How do you follow up a technological game changer that truly transported audiences into the black void of space? If you’re Gravity director Alfonso Cuaron, you sink gracefully back to earth, finding both comfort and terror in the grounded and familiar. Roma is a deeply personal story for the lauded director, returning him to 1970s Mexico City with this small yet somehow also sweepingly epic tale of a year or so in the life of an upper middle class family. A clear contender for not only the Golden Lion in Venice, but the Oscars too, it announces Netflix as a major awards player like never before.
We see the family through the eyes of their live in maids Cleo (Yalitza Aparicio) and Adela (Nancy Garcia Garcia), which allows the film to exist in two worlds from the off. We see the opulence of Mexico’s elite in sharp contrast to the more barren and desolate rural spaces of the poor, and though this disparity drives many of the film’s grander events (an arson fire and a deadly riot to name a couple), it doesn’t always occupy the centre of Roma’s story. Instead, Cuaron largely eschews a plot in favour of painting an ebullient portrait of everyday existence.
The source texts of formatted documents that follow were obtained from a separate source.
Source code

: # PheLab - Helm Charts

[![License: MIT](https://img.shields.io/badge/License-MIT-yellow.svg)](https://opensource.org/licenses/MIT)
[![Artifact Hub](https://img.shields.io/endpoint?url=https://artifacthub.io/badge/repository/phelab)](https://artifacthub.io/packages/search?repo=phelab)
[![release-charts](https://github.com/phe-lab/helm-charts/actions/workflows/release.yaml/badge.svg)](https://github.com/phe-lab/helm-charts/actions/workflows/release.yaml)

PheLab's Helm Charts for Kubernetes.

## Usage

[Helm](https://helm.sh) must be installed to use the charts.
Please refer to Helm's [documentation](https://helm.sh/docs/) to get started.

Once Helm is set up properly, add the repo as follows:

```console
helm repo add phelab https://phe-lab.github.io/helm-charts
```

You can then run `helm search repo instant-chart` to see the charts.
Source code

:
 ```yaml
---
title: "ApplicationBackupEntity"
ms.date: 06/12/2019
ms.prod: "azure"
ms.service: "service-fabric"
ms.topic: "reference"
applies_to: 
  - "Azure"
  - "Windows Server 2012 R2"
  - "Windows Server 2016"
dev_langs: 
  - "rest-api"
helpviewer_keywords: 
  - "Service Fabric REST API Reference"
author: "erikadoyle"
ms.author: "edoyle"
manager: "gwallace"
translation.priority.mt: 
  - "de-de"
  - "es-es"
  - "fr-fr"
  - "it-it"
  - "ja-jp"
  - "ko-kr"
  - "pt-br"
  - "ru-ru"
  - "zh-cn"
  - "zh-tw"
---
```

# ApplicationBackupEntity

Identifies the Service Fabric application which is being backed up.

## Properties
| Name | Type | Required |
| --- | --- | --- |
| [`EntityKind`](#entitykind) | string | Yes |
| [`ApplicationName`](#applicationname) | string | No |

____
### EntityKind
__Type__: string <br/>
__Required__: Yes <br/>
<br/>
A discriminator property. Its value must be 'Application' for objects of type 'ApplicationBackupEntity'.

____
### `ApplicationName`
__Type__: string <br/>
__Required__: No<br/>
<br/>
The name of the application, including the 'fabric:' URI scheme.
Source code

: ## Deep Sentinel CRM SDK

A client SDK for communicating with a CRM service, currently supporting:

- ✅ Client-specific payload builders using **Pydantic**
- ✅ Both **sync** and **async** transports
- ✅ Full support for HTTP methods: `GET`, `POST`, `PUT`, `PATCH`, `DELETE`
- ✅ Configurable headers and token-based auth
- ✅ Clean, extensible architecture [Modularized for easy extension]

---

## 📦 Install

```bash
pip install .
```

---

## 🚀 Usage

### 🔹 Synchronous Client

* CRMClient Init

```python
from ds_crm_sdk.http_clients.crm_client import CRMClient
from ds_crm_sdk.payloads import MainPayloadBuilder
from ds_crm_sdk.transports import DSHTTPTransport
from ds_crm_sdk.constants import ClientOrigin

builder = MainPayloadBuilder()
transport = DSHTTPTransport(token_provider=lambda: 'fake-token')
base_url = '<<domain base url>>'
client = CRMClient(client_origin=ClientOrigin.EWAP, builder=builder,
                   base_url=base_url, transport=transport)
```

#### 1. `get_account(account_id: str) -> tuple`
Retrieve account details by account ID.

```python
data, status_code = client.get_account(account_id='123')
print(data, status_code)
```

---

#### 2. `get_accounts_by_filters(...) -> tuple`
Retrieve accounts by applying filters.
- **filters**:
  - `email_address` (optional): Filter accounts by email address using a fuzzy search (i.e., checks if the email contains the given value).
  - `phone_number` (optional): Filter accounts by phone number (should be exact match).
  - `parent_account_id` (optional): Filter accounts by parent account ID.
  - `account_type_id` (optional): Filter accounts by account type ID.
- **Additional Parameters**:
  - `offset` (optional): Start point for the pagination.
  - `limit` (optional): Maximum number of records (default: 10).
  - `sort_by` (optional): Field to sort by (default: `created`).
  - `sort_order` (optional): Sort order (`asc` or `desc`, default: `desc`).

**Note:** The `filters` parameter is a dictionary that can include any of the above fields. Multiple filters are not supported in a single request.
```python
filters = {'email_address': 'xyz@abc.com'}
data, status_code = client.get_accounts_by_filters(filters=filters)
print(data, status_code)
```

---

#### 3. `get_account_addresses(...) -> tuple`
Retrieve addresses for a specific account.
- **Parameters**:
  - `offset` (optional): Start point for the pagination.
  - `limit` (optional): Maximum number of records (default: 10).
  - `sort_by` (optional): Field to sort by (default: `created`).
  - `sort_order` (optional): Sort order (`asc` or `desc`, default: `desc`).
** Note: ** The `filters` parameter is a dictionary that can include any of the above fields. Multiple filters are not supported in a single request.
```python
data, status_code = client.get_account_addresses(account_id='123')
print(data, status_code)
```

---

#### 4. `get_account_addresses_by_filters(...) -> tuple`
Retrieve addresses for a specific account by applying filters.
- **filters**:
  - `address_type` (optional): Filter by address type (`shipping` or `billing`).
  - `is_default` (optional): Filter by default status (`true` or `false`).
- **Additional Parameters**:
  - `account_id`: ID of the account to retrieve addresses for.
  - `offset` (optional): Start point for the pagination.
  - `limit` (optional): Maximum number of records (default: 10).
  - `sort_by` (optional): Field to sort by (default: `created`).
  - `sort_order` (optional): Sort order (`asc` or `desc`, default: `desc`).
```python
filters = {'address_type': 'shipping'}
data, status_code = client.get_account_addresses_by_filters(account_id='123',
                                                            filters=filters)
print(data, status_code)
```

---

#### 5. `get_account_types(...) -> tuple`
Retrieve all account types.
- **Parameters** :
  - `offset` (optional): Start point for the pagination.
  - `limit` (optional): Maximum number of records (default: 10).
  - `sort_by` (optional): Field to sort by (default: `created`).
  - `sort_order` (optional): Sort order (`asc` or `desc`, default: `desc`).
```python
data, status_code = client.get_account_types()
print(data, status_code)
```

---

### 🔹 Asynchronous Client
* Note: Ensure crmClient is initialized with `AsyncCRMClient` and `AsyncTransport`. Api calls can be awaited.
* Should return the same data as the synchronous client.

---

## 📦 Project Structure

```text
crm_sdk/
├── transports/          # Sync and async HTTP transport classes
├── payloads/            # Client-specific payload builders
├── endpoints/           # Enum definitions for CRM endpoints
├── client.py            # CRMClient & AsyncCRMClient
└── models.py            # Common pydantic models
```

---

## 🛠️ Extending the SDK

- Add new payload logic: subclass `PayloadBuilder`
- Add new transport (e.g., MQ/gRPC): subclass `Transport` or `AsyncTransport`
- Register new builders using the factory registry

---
The world of Roma is a living, breathing one, the black and white cinematography never proving alienating and every carefully composed shot just absolutely filled with life. Wide panning shots and long takes are the order of the day and there a very few moments of stillness. Whether it’s a band playing in the background or kids playing football across dusty plains, there’s always something to catch your eye. It’s a delight to look at, one of the most visually sumptuous films of the year topped only, perhaps, by fellow monochrome epic Cold War.
Every character is wonderfully drawn, from the leads like Cleo and Adela to the infrequently seen man of the house. In just 30 understated seconds, Cuaron lets us know everything we need to about him before we even see his face, scraping his giant midlife crisis car down the family driveway that he knows is too narrow to accommodate it. Across the board, the acting is tremendous, Aparicio carrying the entire film on her astoundingly impressive debut, Marina de Tavira terrific as Cleo’s frazzled but caring employer Senora Sofia, and a whole host of lovable and layered child performances. In having Aparicio and Garcia at the centre, Roma also makes the bold and important step of placing the indigenous Mixtec language at the heart of a film bound to attract widespread critical acclaim and mainstream attention.
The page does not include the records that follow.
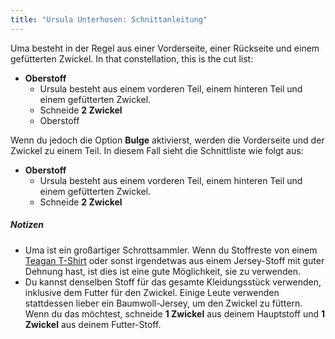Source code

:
 ```yaml
---
title: "Ursula Unterhosen: Schnittanleitung"
---
```


Uma besteht in der Regel aus einer Vorderseite, einer Rückseite und einem gefütterten Zwickel. In that constellation, this is the cut list:

- **Oberstoff**
  - Ursula besteht aus einem vorderen Teil, einem hinteren Teil und einem gefütterten Zwickel.
  - Schneide **2 Zwickel**
  - Oberstoff

Wenn du jedoch die Option **Bulge** aktivierst, werden die Vorderseite und der Zwickel zu einem Teil. In diesem Fall sieht die Schnittliste wie folgt aus:

- **Oberstoff**
  - Ursula besteht aus einem vorderen Teil, einem hinteren Teil und einem gefütterten Zwickel.
  - Schneide **2 Zwickel**

<Note>

##### Notizen

- Uma ist ein großartiger Schrottsammler. Wenn du Stoffreste von einem [Teagan T-Shirt](/designs/teagan/) oder sonst irgendetwas aus einem Jersey-Stoff mit guter Dehnung hast, ist dies ist eine gute Möglichkeit, sie zu verwenden.
- Du kannst denselben Stoff für das gesamte Kleidungsstück verwenden, inklusive dem Futter für den Zwickel. Einige Leute verwenden stattdessen lieber ein Baumwoll-Jersey, um den Zwickel zu füttern. Wenn du das möchtest, schneide **1 Zwickel** aus deinem Hauptstoff und **1 Zwickel** aus deinem Futter-Stoff.

</Note>
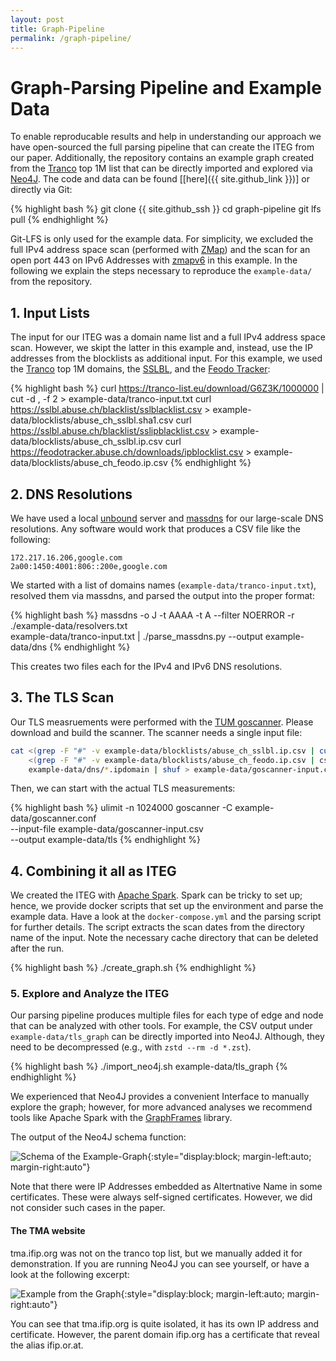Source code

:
 ```yaml
---
layout: post
title: Graph-Pipeline
permalink: /graph-pipeline/
--- 
```


# Graph-Parsing Pipeline and Example Data

To enable reproducable results and help in understanding our approach we have open-sourced the full parsing pipeline that can create the ITEG from our paper.
Additionally, the repository contains an example graph created from the [Tranco](https://tranco-list.eu/) top 1M list that can be directly imported and explored via [Neo4J](https://neo4j.com/).
The code and data can be found [[here]({{ site.github_link }})] or directly via Git:

{% highlight bash %}
git clone {{ site.github_ssh }}
cd graph-pipeline
git lfs pull
{% endhighlight %}

Git-LFS is only used for the example data.
For simplicity, we excluded the full IPv4 address space scan (performed with [ZMap](https://zmap.io/)) and the scan for an open port 443 on IPv6 Addresses with [zmapv6](https://github.com/topics/zmapv6) in this example.
In the following we explain the steps necessary to reproduce the `example-data/` from the repository.

## 1. Input Lists

The input for our ITEG was a domain name list and a full IPv4 address space scan.
However, we skipt the latter in this example and, instead, use the IP addresses from the blocklists as additional input. 
For this example, we used the [Tranco](https://tranco-list.eu/) top 1M domains, the [SSLBL](https://sslbl.abuse.ch/), and the [Feodo Tracker](https://feodotracker.abuse.ch/):

{% highlight bash %}
curl https://tranco-list.eu/download/G6Z3K/1000000 | cut -d , -f 2 > example-data/tranco-input.txt
curl https://sslbl.abuse.ch/blacklist/sslblacklist.csv > example-data/blocklists/abuse_ch_sslbl.sha1.csv
curl https://sslbl.abuse.ch/blacklist/sslipblacklist.csv > example-data/blocklists/abuse_ch_sslbl.ip.csv
curl https://feodotracker.abuse.ch/downloads/ipblocklist.csv > example-data/blocklists/abuse_ch_feodo.ip.csv
{% endhighlight %}

## 2. DNS Resolutions

We have used a local [unbound](https://www.nlnetlabs.nl/projects/unbound/about/) server and [massdns](https://github.com/blechschmidt/massdns) for our large-scale DNS resolutions.
Any software would work that produces a CSV file like the following:

    172.217.16.206,google.com
    2a00:1450:4001:806::200e,google.com

We started with a list of domains names (`example-data/tranco-input.txt`), resolved them via massdns, and parsed the output into the proper format:

{% highlight bash %}
massdns  -o J -t AAAA -t A --filter NOERROR -r ./example-data/resolvers.txt \
    example-data/tranco-input.txt  | ./parse_massdns.py --output example-data/dns
{% endhighlight %}

This creates two files each for the IPv4 and IPv6 DNS resolutions.

## 3. The TLS Scan

Our TLS measruements were performed with the [TUM goscanner](https://github.com/tumi8/goscanner.git).
Please download and build the scanner.
The scanner needs a single input file:

```bash
cat <(grep -F "#" -v example-data/blocklists/abuse_ch_sslbl.ip.csv | cut -d , --output-delimiter ":" -f 2,3) \
    <(grep -F "#" -v example-data/blocklists/abuse_ch_feodo.ip.csv | csvtool -u : col 2,3 - | tail -n +2) \
    example-data/dns/*.ipdomain | shuf > example-data/goscanner-input.csv
```

Then, we can start with the actual TLS measurements:

{% highlight bash %}
ulimit -n 1024000
goscanner -C example-data/goscanner.conf \
    --input-file example-data/goscanner-input.csv \
    --output example-data/tls
{% endhighlight %}


## 4. Combining it all as ITEG

We created the ITEG with [Apache Spark](https://spark.apache.org/).
Spark can be tricky to set up; hence, we provide docker scripts that set up the environment and parse the example data.
Have a look at the `docker-compose.yml` and the parsing script for further details.
The script extracts the scan dates from the directory name of the input.
Note the necessary cache directory that can be deleted after the run.

{% highlight bash %}
./create_graph.sh
{% endhighlight %}

### 5. Explore and Analyze the ITEG

Our parsing pipeline produces multiple files for each type of edge and node that can be analyzed with other tools.
For example, the CSV output under `example-data/tls_graph` can be directly imported into Neo4J.
Although, they need to be decompressed (e.g., with `zstd --rm -d *.zst`).

{% highlight bash %}
./import_neo4j.sh example-data/tls_graph
{% endhighlight %}


We experienced that Neo4J provides a convenient Interface to manually explore the graph; however, for more advanced analyses we recommend tools like Apache Spark with the [GraphFrames](https://graphframes.github.io/graphframes/) library.

The output of the Neo4J schema function:

![Schema of the Example-Graph]({{site.baseurl}}/assets/schema.svg){:style="display:block; margin-left:auto; margin-right:auto"}

Note that there were IP Addresses embedded as Altertnative Name in some certificates. These were always self-signed certificates.
However, we did not consider such cases in the paper.

#### The TMA website

tma.ifip.org was not on the tranco top list, but we manually added it for demonstration.
If you are running Neo4J you can see yourself, or have a look at the following excerpt:

![Example from the Graph]({{site.baseurl}}/assets/example_ifip_tma.svg){:style="display:block; margin-left:auto; margin-right:auto"}

You can see that tma.ifip.org is quite isolated, it has its own IP address and certificate. However, the parent domain ifip.org has a certificate that reveal the alias ifip.or.at.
A lot of this attention will no doubt come from the fact that Roma’s main release is on Netflix. 2018 is a huge year for the platform as a bonafide movie studio (Mute notwithstanding), with a startlingly good line up of original films, and it’s cheering to know that Roma will get a huge worldwide push. That said, you should still try to seek it out during its limited cinema run – not only for the visuals, but for exceptional sound design.
Much as every shot contains tonnes of activity, so too does the sound work to create an immersive soundscape. Background conversations and general hustle and bustle filter in from all angles. It’s never intrusive, but the effect of pulling you right in to the locations would be dulled by watching Roma on a laptop, which could render its luxurious pace a bit more of a problem. At points, it does feel a little too slow, the emotional engagement coming and going in waves, but it all pays off with a transfixing, terrifying final set piece involving young children and a strong current.
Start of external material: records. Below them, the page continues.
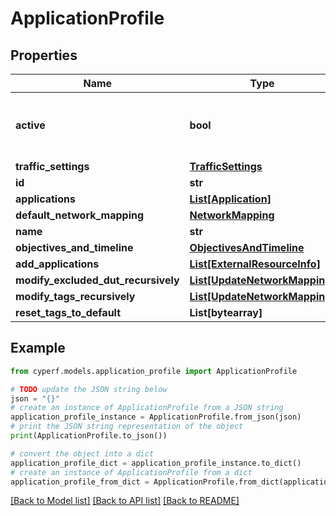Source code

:# ApplicationProfile


## Properties

Name | Type | Description | Notes
------------ | ------------- | ------------- | -------------
**active** | **bool** | Indicates whether the profile is enabled or not. | [optional] 
**traffic_settings** | [**TrafficSettings**](TrafficSettings.md) |  | [optional] 
**id** | **str** |  | [optional] 
**applications** | [**List[Application]**](Application.md) |  | [optional] 
**default_network_mapping** | [**NetworkMapping**](NetworkMapping.md) |  | [optional] 
**name** | **str** |  | 
**objectives_and_timeline** | [**ObjectivesAndTimeline**](ObjectivesAndTimeline.md) |  | [optional] 
**add_applications** | [**List[ExternalResourceInfo]**](ExternalResourceInfo.md) |  | [optional] 
**modify_excluded_dut_recursively** | [**List[UpdateNetworkMapping]**](UpdateNetworkMapping.md) |  | [optional] 
**modify_tags_recursively** | [**List[UpdateNetworkMapping]**](UpdateNetworkMapping.md) |  | [optional] 
**reset_tags_to_default** | **List[bytearray]** |  | [optional] 

## Example

```python
from cyperf.models.application_profile import ApplicationProfile

# TODO update the JSON string below
json = "{}"
# create an instance of ApplicationProfile from a JSON string
application_profile_instance = ApplicationProfile.from_json(json)
# print the JSON string representation of the object
print(ApplicationProfile.to_json())

# convert the object into a dict
application_profile_dict = application_profile_instance.to_dict()
# create an instance of ApplicationProfile from a dict
application_profile_from_dict = ApplicationProfile.from_dict(application_profile_dict)
```
[[Back to Model list]](../README.md#documentation-for-models) [[Back to API list]](../README.md#documentation-for-api-endpoints) [[Back to README]](../README.md)


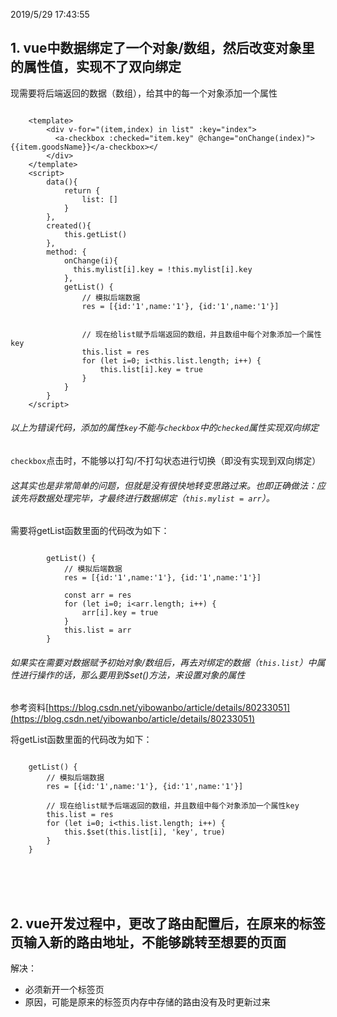 2019/5/29 17:43:55 
## 1. vue中数据绑定了一个对象/数组，然后改变对象里的属性值，实现不了双向绑定

现需要将后端返回的数据（数组），给其中的每一个对象添加一个属性

```

	<template>
        <div v-for="(item,index) in list" :key="index">
          <a-checkbox :checked="item.key" @change="onChange(index)"> {{item.goodsName}}</a-checkbox></
        </div>
	</template>
	<script>
		data(){
			return {
				list: []	
			}
		},
		created(){
			this.getList()
		},
		method: {
		    onChange(i){
		      this.mylist[i].key = !this.mylist[i].key
		    },
			getList() {
				// 模拟后端数据
				res = [{id:'1',name:'1'}, {id:'1',name:'1'}]
				
		        
				// 现在给list赋予后端返回的数组，并且数组中每个对象添加一个属性key
		        this.list = res
				for (let i=0; i<this.list.length; i++) {
		        	this.list[i].key = true
		        }
			}
		}
	</script>

```


###### 以上为错误代码，添加的属性`key`不能与`checkbox`中的`checked`属性实现双向绑定

`checkbox`点击时，不能够以打勾/不打勾状态进行切换（即没有实现到双向绑定）



###### 这其实也是非常简单的问题，但就是没有很快地转变思路过来。也即正确做法：应该先将数据处理完毕，才最终进行数据绑定（`this.mylist = arr`）。

需要将getList函数里面的代码改为如下：

```

		getList() {
		    // 模拟后端数据
			res = [{id:'1',name:'1'}, {id:'1',name:'1'}]
	
	        const arr = res
	        for (let i=0; i<arr.length; i++) {
	        	arr[i].key = true
	        }
	        this.list = arr
		}

```

###### 如果实在需要对数据赋予初始对象/数组后，再去对绑定的数据（`this.list`）中属性进行操作的话，那么要用到$set()方法，来设置对象的属性

参考资料[https://blog.csdn.net/yibowanbo/article/details/80233051](https://blog.csdn.net/yibowanbo/article/details/80233051)

将getList函数里面的代码改为如下：

```

	getList() {
		// 模拟后端数据
		res = [{id:'1',name:'1'}, {id:'1',name:'1'}]
		
		// 现在给list赋予后端返回的数组，并且数组中每个对象添加一个属性key
        this.list = res
		for (let i=0; i<this.list.length; i++) {
        	this.$set(this.list[i], 'key', true)
        }
	}

```

<br/><br/><br/>

## 2. vue开发过程中，更改了路由配置后，在原来的标签页输入新的路由地址，不能够跳转至想要的页面

解决：

- 必须新开一个标签页
- 原因，可能是原来的标签页内存中存储的路由没有及时更新过来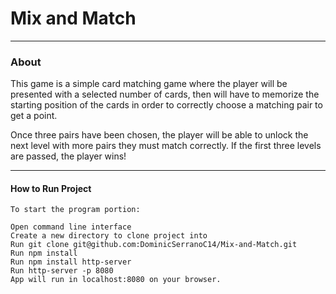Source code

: # Mix and Match
---
### About
This game is a simple card matching game where the player will be presented with a selected number of cards, then will have to memorize the starting position of the cards in order to correctly choose a matching pair to get a point.

Once three pairs have been chosen, the player will be able to unlock the next level with more pairs they must match correctly. If the first three levels are passed, the player wins!

---
#### How to Run Project
```
To start the program portion:

Open command line interface
Create a new directory to clone project into
Run git clone git@github.com:DominicSerranoC14/Mix-and-Match.git
Run npm install
Run npm install http-server
Run http-server -p 8080
App will run in localhost:8080 on your browser.
```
It’s in this moment that you realise not just how invested you’ve become in the characters of Roma but also how well it’s trained you to look for any potential dangers in the background. You become attuned to fine details and start keeping mental track of the kids in Cleo’s care. Cuaron built this world with the utmost personal care – he directed, wrote, produced, edited, and acted as DOP on the film – crafting a cohesive vision that is, for the most part, dazzling.